Trump has been fuming about the probe in recent weeks as he has been informed about the legal questions that he and his family could face. His primary frustration centers on why allegations that his campaign coordinated with Russia should spread into scrutinizing many years of Trump dealmaking. He has told aides he was especially disturbed after learning Mueller would be able to access several years of his tax returns.

Trump has repeatedly refused to make his tax returns public after first claiming he could not do so because he was under audit or after promising to release them after an IRS audit was completed. All presidents since Jimmy Carter have released their tax returns.

Further adding to the challenges facing Trump’s outside lawyers, the team’s spokesman, Mark Corallo, resigned on Thursday, according to two people familiar with his departure. Corallo did not respond to immediate requests for comment.

“If you’re looking at Russian collusion, the president’s tax returns would be outside that investigation,” said a close adviser to the president.

The NY Times is backing up the Washington Post on this, adding that the Trump legal team is looking for any dirt they can find in order to dismantle the Mueller investigation entirely without "firing" him...for now.

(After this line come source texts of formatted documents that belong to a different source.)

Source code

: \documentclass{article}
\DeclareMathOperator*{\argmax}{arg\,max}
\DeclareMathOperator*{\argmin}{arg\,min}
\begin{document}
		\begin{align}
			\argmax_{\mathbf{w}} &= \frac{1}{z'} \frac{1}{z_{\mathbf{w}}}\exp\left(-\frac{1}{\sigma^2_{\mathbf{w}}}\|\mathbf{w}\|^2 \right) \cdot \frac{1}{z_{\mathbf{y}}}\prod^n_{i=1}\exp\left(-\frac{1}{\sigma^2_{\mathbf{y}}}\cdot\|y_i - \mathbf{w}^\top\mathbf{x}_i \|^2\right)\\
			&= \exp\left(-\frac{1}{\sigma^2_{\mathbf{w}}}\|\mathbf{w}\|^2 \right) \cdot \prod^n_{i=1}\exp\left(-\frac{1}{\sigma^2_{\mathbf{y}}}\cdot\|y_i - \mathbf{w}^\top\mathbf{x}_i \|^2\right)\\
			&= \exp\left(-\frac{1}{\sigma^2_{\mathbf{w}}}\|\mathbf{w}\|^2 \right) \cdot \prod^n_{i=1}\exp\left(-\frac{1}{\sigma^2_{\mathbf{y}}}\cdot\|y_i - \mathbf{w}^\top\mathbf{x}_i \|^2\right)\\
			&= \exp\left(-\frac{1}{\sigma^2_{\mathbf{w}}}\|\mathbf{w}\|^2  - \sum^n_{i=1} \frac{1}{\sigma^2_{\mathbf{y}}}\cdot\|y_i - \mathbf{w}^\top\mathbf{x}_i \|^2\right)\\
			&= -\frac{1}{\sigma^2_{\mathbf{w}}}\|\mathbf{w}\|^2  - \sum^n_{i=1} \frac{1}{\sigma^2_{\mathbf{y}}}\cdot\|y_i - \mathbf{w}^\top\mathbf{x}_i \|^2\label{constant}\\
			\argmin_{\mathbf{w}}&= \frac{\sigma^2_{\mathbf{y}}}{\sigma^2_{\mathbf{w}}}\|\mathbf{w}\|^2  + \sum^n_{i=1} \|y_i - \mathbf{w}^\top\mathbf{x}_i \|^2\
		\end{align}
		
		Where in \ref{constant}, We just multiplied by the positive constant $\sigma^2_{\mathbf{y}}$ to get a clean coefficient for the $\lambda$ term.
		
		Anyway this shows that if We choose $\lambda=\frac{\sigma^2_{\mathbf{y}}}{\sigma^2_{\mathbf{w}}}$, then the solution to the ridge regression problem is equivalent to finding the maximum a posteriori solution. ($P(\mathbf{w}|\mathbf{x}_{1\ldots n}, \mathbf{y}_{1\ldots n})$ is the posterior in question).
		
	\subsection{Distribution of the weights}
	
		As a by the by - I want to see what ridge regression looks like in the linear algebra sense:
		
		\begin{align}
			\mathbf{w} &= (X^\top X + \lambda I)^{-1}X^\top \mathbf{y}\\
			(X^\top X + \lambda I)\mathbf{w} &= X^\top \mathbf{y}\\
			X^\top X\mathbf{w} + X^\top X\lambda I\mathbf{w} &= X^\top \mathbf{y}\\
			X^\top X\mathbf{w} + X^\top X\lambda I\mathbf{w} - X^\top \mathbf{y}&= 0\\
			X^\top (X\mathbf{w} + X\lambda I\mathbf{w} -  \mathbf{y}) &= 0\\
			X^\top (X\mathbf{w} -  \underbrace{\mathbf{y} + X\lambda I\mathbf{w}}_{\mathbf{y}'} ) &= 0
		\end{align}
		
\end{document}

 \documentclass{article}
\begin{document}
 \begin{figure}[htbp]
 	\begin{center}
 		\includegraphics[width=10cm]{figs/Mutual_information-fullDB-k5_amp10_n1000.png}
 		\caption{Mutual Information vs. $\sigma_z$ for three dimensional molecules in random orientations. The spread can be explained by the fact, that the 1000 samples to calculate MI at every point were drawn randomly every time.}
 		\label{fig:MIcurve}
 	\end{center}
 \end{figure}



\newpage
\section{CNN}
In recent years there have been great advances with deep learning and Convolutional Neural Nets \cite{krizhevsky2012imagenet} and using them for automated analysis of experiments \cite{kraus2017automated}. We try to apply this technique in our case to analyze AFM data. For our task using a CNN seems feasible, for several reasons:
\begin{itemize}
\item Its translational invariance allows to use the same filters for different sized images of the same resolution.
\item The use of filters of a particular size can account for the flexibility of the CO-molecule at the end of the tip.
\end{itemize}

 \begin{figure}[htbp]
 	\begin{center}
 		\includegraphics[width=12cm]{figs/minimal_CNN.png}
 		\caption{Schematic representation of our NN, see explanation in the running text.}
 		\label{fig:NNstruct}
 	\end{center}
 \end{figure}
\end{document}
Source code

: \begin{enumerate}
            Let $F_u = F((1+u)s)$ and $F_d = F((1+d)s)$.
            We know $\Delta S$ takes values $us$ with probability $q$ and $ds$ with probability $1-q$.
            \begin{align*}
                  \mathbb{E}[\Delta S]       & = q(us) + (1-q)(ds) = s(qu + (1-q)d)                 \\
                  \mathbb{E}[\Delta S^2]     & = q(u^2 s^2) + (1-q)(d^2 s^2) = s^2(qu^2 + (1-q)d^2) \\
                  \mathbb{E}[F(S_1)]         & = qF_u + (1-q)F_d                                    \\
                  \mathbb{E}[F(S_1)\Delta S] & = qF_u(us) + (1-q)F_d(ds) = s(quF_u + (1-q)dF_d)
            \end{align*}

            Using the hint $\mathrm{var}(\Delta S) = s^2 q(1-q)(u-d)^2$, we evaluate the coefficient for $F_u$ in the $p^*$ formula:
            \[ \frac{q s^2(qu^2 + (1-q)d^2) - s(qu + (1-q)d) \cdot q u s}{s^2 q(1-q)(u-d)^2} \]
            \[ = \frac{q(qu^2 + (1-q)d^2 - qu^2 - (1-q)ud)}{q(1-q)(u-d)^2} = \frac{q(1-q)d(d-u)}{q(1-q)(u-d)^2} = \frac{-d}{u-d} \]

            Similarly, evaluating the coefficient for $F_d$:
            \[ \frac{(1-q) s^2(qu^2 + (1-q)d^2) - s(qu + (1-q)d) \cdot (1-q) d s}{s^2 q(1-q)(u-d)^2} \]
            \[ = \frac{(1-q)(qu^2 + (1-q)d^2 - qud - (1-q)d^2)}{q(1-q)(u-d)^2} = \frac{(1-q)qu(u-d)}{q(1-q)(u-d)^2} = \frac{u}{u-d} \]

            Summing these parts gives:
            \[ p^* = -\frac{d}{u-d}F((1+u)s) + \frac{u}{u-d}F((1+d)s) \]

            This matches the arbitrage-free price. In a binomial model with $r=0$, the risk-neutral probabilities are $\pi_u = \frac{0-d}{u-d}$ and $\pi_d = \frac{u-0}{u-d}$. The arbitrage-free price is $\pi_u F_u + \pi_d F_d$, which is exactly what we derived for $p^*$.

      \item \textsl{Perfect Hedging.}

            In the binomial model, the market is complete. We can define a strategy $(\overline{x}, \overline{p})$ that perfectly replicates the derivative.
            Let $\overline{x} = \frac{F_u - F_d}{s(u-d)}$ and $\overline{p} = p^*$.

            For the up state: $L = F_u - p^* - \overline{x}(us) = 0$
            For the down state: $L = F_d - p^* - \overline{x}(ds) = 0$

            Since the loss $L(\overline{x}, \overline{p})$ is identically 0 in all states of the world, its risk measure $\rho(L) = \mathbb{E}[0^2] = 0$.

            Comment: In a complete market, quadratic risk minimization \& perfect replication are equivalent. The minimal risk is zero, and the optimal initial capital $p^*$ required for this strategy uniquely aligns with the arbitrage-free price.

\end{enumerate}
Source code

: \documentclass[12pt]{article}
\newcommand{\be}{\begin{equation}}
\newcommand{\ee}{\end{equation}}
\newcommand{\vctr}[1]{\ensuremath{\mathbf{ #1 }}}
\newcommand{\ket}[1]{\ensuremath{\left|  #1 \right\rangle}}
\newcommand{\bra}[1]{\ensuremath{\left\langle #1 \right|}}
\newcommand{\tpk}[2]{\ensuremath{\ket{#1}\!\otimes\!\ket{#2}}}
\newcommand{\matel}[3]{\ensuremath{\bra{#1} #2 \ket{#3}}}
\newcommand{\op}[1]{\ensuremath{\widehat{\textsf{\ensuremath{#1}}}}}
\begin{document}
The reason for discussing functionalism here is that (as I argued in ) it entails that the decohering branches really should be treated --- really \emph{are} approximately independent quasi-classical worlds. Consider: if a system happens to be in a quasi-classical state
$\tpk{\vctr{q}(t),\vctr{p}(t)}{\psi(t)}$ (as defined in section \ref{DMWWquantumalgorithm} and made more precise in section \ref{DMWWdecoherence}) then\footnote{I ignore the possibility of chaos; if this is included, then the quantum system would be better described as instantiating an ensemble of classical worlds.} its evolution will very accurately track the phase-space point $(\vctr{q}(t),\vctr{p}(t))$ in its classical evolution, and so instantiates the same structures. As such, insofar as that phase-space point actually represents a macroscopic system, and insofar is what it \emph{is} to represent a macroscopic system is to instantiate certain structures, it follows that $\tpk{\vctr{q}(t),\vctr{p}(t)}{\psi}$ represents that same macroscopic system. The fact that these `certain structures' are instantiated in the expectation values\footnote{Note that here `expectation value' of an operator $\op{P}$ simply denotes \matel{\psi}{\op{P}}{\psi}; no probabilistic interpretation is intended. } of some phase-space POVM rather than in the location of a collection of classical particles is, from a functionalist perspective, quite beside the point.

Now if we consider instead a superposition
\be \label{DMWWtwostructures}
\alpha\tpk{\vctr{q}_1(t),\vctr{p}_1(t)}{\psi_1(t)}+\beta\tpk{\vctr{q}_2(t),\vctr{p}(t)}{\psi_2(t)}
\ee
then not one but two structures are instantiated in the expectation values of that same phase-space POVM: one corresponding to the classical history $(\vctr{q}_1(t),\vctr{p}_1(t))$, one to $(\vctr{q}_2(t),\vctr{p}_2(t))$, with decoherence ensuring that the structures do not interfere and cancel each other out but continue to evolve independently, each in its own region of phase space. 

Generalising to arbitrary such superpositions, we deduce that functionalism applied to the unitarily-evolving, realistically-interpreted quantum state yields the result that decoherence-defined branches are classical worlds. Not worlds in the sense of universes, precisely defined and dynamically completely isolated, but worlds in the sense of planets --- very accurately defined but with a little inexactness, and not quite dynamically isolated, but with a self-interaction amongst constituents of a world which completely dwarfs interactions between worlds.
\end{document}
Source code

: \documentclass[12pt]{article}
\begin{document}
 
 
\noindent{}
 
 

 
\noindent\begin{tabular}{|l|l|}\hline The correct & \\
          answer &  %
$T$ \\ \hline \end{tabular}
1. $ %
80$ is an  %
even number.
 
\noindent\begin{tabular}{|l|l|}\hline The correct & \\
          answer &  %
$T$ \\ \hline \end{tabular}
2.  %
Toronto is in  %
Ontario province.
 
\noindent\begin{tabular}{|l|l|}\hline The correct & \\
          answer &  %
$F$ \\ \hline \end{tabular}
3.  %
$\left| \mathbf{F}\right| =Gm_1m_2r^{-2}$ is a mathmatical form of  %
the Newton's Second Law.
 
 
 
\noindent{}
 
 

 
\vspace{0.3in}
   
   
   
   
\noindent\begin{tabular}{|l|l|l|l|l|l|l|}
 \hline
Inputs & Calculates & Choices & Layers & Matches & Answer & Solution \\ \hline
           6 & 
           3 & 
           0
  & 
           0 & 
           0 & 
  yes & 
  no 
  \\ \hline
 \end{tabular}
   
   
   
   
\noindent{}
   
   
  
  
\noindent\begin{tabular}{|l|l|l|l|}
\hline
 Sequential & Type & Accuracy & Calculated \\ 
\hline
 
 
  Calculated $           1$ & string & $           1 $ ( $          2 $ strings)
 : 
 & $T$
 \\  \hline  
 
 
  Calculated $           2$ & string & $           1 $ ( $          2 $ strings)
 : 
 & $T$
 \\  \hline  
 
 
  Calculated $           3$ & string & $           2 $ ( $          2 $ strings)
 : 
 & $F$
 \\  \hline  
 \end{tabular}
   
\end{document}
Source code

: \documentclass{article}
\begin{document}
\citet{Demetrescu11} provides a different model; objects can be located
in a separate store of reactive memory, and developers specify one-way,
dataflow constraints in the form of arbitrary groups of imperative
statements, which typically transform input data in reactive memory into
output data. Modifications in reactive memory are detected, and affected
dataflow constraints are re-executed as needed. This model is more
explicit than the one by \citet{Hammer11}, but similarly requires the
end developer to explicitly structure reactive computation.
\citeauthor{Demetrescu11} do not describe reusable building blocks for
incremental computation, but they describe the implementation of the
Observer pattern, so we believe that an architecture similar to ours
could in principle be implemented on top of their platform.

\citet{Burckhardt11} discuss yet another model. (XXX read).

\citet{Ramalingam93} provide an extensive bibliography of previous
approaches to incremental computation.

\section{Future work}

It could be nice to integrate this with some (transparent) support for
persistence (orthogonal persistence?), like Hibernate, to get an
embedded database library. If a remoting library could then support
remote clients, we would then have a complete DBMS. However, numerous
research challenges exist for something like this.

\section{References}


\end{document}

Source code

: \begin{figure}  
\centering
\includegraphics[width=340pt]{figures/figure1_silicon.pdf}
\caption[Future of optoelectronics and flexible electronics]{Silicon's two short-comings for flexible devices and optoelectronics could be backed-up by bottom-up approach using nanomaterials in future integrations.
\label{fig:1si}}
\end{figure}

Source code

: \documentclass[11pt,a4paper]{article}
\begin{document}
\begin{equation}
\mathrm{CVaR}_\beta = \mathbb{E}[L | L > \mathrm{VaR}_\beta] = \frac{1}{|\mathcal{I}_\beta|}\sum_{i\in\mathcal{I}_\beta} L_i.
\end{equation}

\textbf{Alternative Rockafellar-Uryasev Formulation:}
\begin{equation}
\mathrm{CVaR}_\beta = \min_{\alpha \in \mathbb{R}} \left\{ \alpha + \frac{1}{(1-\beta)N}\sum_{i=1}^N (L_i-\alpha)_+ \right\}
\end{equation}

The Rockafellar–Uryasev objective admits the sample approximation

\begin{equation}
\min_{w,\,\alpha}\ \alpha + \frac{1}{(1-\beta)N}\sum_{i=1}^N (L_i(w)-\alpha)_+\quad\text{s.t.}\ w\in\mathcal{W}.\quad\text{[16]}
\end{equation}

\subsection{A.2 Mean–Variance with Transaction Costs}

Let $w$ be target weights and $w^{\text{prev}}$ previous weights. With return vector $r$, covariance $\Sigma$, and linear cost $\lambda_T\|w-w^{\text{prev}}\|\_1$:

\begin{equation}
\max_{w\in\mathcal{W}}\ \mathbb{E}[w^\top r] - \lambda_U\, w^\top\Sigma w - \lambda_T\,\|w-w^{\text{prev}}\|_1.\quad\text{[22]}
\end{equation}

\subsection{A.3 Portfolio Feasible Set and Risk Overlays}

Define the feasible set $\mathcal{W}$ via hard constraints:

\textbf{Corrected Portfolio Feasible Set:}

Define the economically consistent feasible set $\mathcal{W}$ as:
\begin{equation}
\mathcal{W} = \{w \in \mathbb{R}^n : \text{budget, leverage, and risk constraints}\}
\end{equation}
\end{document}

For weeks, Republicans have publicly identified what they see as potential conflicts among Mr. Mueller’s team of more than a dozen investigators. In particular, they have cited thousands of dollars of political donations to Democrats, including former President Barack Obama, made by Andrew Weissmann, a former senior Justice Department official who has expertise in fraud and other financial crimes. News reports have revealed similar donations by other members of Mr. Mueller’s team, which Mr. Trump’s allies have cited as evidence of political bias. Another lawyer Mr. Mueller has hired, Jeannie Rhee, represented the Clinton Foundation.

To seek a recusal, Mr. Trump’s lawyers can argue their case to Mr. Mueller or his boss, Deputy Attorney General Rod J. Rosenstein. The Justice Department has explicit rules about what constitutes a conflict of interest. Prosecutors may not participate in investigations if they have “a personal or political relationship” with the subject of the case. Making campaign donations is not included on the list of things that would create a “political relationship.”

The examination of Mr. Mueller’s investigators reflects deep concerns among the president’s aides that Mr. Mueller will mount a wide-ranging investigation in the mold of the inquiry conducted by the independent counsel Kenneth W. Starr during the 1990s. Mr. Starr’s investigation into President Bill Clinton began by reviewing an Arkansas land deal and concluded several years later with the president’s impeachment over a lie about a sexual affair.

By building files on Mr. Mueller’s team, the Trump administration is following in the footsteps of the Clinton White House, which openly challenged Mr. Starr and criticized what Mr. Clinton’s aides saw as a political witch hunt.

Of course, it didn't work then, and it's not going to work now.   The panic is starting to set in at the White House, and panicked people do stupid, stupid things.  But as I said before, this is the end of the beginning rather than the beginning of the end.  There's still a long way to go.